証券取引所に上場して株が売買できるようになっている企業を上場企業といいます。中でも審査が厳しい東証一部に上場している企業は信頼の証のようなイメージもあります。広く名前が知られている企業は、東証一部上場企業であることが多いです。
その一方で、メチャクチャ有名な企業なのに、実は上場していない(未上場)だという会社も結構あったりします。
実は上場していない有名企業
まずは、良く名前は知られているのに、上場していない企業を紹介します。なお、有名で未上場ですが、親会社が上場しているようなケースは除きます。
たとえば、カルピス株式会社は未上場ですが、100%親会社のアサヒ飲料があり、持ち株会社のアサヒグループホールディングスは上場しています。
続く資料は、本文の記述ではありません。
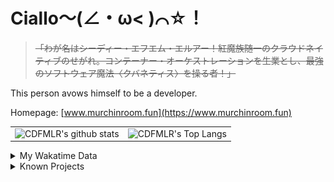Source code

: # Ciallo～(∠・ω< )⌒☆！

> ~~「わが名はシーディー・エフエム・エルアー！紅魔族随一のクラウドネイティブのせがれ。コンテーナー・オーケストレーションを生業とし、最強のソフトウェア魔法〈クバネティス〉を操る者！」~~

This person avows himself to be a developer.

Homepage: [www.murchinroom.fun](https://www.murchinroom.fun)

<!-- <details> -->
 
<!-- <summary>My GitHub Stats</summary> -->

<!-- [![CDFMLR's github stats](https://github-readme-stats.vercel.app/api?username=cdfmlr&count_private=true&show_icons=true&hide_rank=true&hide=contribs)](https://github.com/anuraghazra/github-readme-stats)   ![CDFMLR's Top Langs](https://github-readme-stats.vercel.app/api/top-langs/?username=cdfmlr&layout=compact&hide=jupyter%20notebook,stylus,tex) -->

<table>
	<tr>
		<td valign="center">
    		<img src="https://github-readme-stats.vercel.app/api?username=cdfmlr&count_private=true&show_icons=true&hide_rank=true&hide=contribs" alt="CDFMLR's github stats" />
		</td>
		<td valign="center">
    		<img src="https://github-readme-stats.vercel.app/api/top-langs/?username=cdfmlr&layout=compact&hide=jupyter%20notebook,stylus,tex" alt="CDFMLR's Top Langs" />
		</td>
	</tr>
</table>

<!-- </details>  -->


<details>

<summary>My Wakatime Data</summary>

<!--START_SECTION:waka-->
![Lines of code](https://img.shields.io/badge/From%20Hello%20World%20I%27ve%20Written-10.3%20million%20lines%20of%20code-blue)

**🐱 My GitHub Data** 

> 📦 851.0 kB Used in GitHub's Storage 
 > 
> 🏆 268 Contributions in the Year 2025
 > 
> 🚫 Not Opted to Hire
 > 
> 📜 95 Public Repositories 
 > 
> 🔑 37 Private Repositories 
 > 
**I'm an Early 🐤** 

```text
🌞 Morning                2390 commits        ██████░░░░░░░░░░░░░░░░░░░   23.59 % 
🌆 Daytime                4490 commits        ███████████░░░░░░░░░░░░░░   44.32 % 
🌃 Evening                3175 commits        ████████░░░░░░░░░░░░░░░░░   31.34 % 
🌙 Night                  75 commits          ░░░░░░░░░░░░░░░░░░░░░░░░░   00.74 % 
```
📅 **I'm Most Productive on Tuesday** 

```text
Monday                   1323 commits        ███░░░░░░░░░░░░░░░░░░░░░░   13.06 % 
Tuesday                  1804 commits        ████░░░░░░░░░░░░░░░░░░░░░   17.81 % 
Wednesday                1748 commits        ████░░░░░░░░░░░░░░░░░░░░░   17.26 % 
Thursday                 1456 commits        ████░░░░░░░░░░░░░░░░░░░░░   14.37 % 
Friday                   1513 commits        ████░░░░░░░░░░░░░░░░░░░░░   14.94 % 
Saturday                 1249 commits        ███░░░░░░░░░░░░░░░░░░░░░░   12.33 % 
Sunday                   1037 commits        ███░░░░░░░░░░░░░░░░░░░░░░   10.24 % 
```


📊 **This Week I Spent My Time On** 

```text
💬 Programming Languages: 
No Activity Tracked This Week
```

**I Mostly Code in Go** 

```text
Go                       38 repos            ████████░░░░░░░░░░░░░░░░░   33.63 % 
Python                   21 repos            █████░░░░░░░░░░░░░░░░░░░░   18.58 % 
TeX                      8 repos             ██░░░░░░░░░░░░░░░░░░░░░░░   07.08 % 
Shell                    3 repos             █░░░░░░░░░░░░░░░░░░░░░░░░   02.65 % 
TypeScript               2 repos             ░░░░░░░░░░░░░░░░░░░░░░░░░   01.77 % 
```



**Timeline**

![Lines of Code chart](https://raw.githubusercontent.com/cdfmlr/cdfmlr/master/assets/bar_graph.png)


 Last Updated on 30/03/2025 02:00:52 UTC
<!--END_SECTION:waka-->

</details>

<details>

<summary>Known Projects</summary>

[![Star History Chart](https://api.star-history.com/svg?repos=cdfmlr/pyflowchart,cdfmlr/muvtuber,cdfmlr/crud,cdfmlr/murecom-verse-1,cdfmlr/murecom-intro&type=Date)](https://star-history.com/#cdfmlr/pyflowchart&cdfmlr/muvtuber&cdfmlr/crud&cdfmlr/murecom-verse-1&cdfmlr/murecom-intro&Date)

 </details>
今回は、こうしたケースは除外し、グループ企業ではないが上場していないという会社をピックアップしています。
- サントリー
- 竹中工務店
- JTB
- JCB
- ミツカン
- 朝日新聞・読売新聞などの新聞社
- 日本生命・明治安田生命など生命保険会社
サントリー(サントリーホールディングス)
株式の約9割は創業家の資産管理会社の寿不動産が所有。子会社のサントリー食品インターナショナルは上場していますが、同社の約6割の株はサントリーホールディングスが保有しています。
竹中工務店
スーパーゼネコンの一角。大手5社の中では唯一の非上場。創業は江戸時代にまでさかのぼることができ、創業一族で社名にもある竹中家による経営がされています。主要株主も創業家のグループ企業となっています。
JTB(日本旅行)
大学生就職人気ランキングでは常連のJTB。こちも未上場です。公益財団法人日本交通公社の営業部門を分離、民営化した会社。株式会社日本交通公社として創業。主要株主は公益財団法人日本交通公社のままです。
JCB
三和銀行、日本審判によって設立されたクレジットカード会社。現在の主要株主は三菱UFJ銀行や三井住友銀行、太陽生命保険など。従業員持ち株会の保有比率も多く、2008年に米国カード会社のVISAが上場した際、JCBも上場するのでは?という思惑もありましたが、未上場を貫いています。
ミツカン(Mizkan Holdings)
調味料・お酢で有名なミツカンも代表的な未上場企業です。1804年に酒造業として創業され、中埜家が代々事業を継承しています。
朝日新聞・読売新聞などの新聞社
法律による規制もあり新聞社(日刊新聞)は株式の譲渡が制限されており、その関係上上場することができません。
日本生命・明治安田生命など生命保険会社
生命保険会社は「相互会社」と呼ばれ契約者に相互扶助のための会社であるとされており、株式会社の形式をとっておらず、上場していません(できません)。一方で、第一生命のように相互会社から株式会社に転換し、上場した保険会社もあります。
なぜ上場しないのか?
日刊新聞社や相互会社のように、そもそも上場できないケースを除けば、基本的には上場する必要がないからというのが回答になると思います。上場することで得られるメリットとデメリットを秤にかけたとき、デメリットの方が大きいと判断しているのでしょう。
上場のメリット
- 会社の信用力や知名度が上昇する
- 資金調達がやりやすくなる(増資など)
- 創業者利得が得られる
こうした点が挙げられます。ただ、今回紹介したような未上場企業はすでにバツグンの知名度を持っているため、わざわざ上場する必要はたかくないのでしょう。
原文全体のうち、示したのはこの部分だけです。